> **To do**:
Each line below that includes the word "carrion" adds one to the count; give that count and nothing else.

-- Opening Marker --

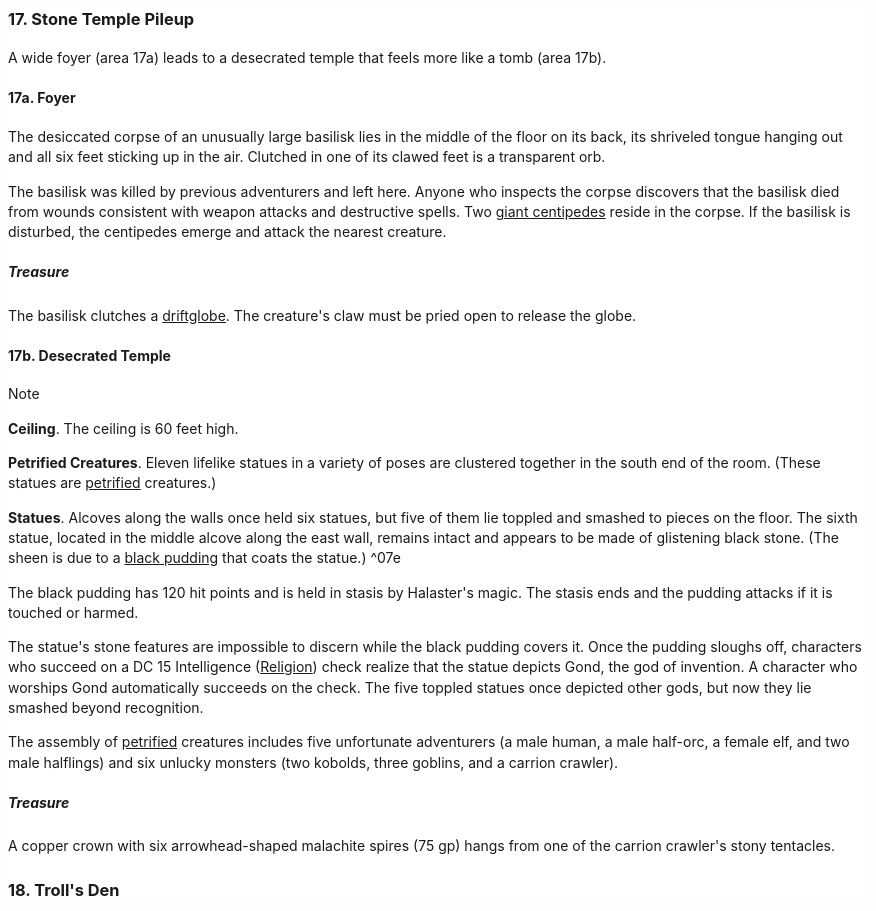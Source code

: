 ### 17. Stone Temple Pileup

A wide foyer (area 17a) leads to a desecrated temple that feels more like a tomb (area 17b).

#### 17a. Foyer

The desiccated corpse of an unusually large basilisk lies in the middle of the floor on its back, its shriveled tongue hanging out and all six feet sticking up in the air. Clutched in one of its clawed feet is a transparent orb.

The basilisk was killed by previous adventurers and left here. Anyone who inspects the corpse discovers that the basilisk died from wounds consistent with weapon attacks and destructive spells. Two [giant centipedes](/3-Mechanics/CLI/Compendium/bestiary/beast/giant-centipede.md) reside in the corpse. If the basilisk is disturbed, the centipedes emerge and attack the nearest creature.

##### Treasure

The basilisk clutches a [driftglobe](/3-Mechanics/CLI/Compendium/items/driftglobe.md). The creature's claw must be pried open to release the globe.

#### 17b. Desecrated Temple

> [!note] 
> 
> **Ceiling**. The ceiling is 60 feet high.
> 
> **Petrified Creatures**. Eleven lifelike statues in a variety of poses are clustered together in the south end of the room. (These statues are [petrified](/3-Mechanics/CLI/Rules/conditions.md#Petrified) creatures.)
> 
> **Statues**. Alcoves along the walls once held six statues, but five of them lie toppled and smashed to pieces on the floor. The sixth statue, located in the middle alcove along the east wall, remains intact and appears to be made of glistening black stone. (The sheen is due to a [black pudding](/3-Mechanics/CLI/Compendium/bestiary/ooze/black-pudding.md) that coats the statue.)
^07e

The black pudding has 120 hit points and is held in stasis by Halaster's magic. The stasis ends and the pudding attacks if it is touched or harmed.

The statue's stone features are impossible to discern while the black pudding covers it. Once the pudding sloughs off, characters who succeed on a DC 15 Intelligence ([Religion](/3-Mechanics/CLI/Rules/skills.md#Religion)) check realize that the statue depicts Gond, the god of invention. A character who worships Gond automatically succeeds on the check. The five toppled statues once depicted other gods, but now they lie smashed beyond recognition.

The assembly of [petrified](/3-Mechanics/CLI/Rules/conditions.md#Petrified) creatures includes five unfortunate adventurers (a male human, a male half-orc, a female elf, and two male halflings) and six unlucky monsters (two kobolds, three goblins, and a carrion crawler).

##### Treasure

A copper crown with six arrowhead-shaped malachite spires (75 gp) hangs from one of the carrion crawler's stony tentacles.

### 18. Troll's Den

-- Closing Marker --

> **Answer section**:
2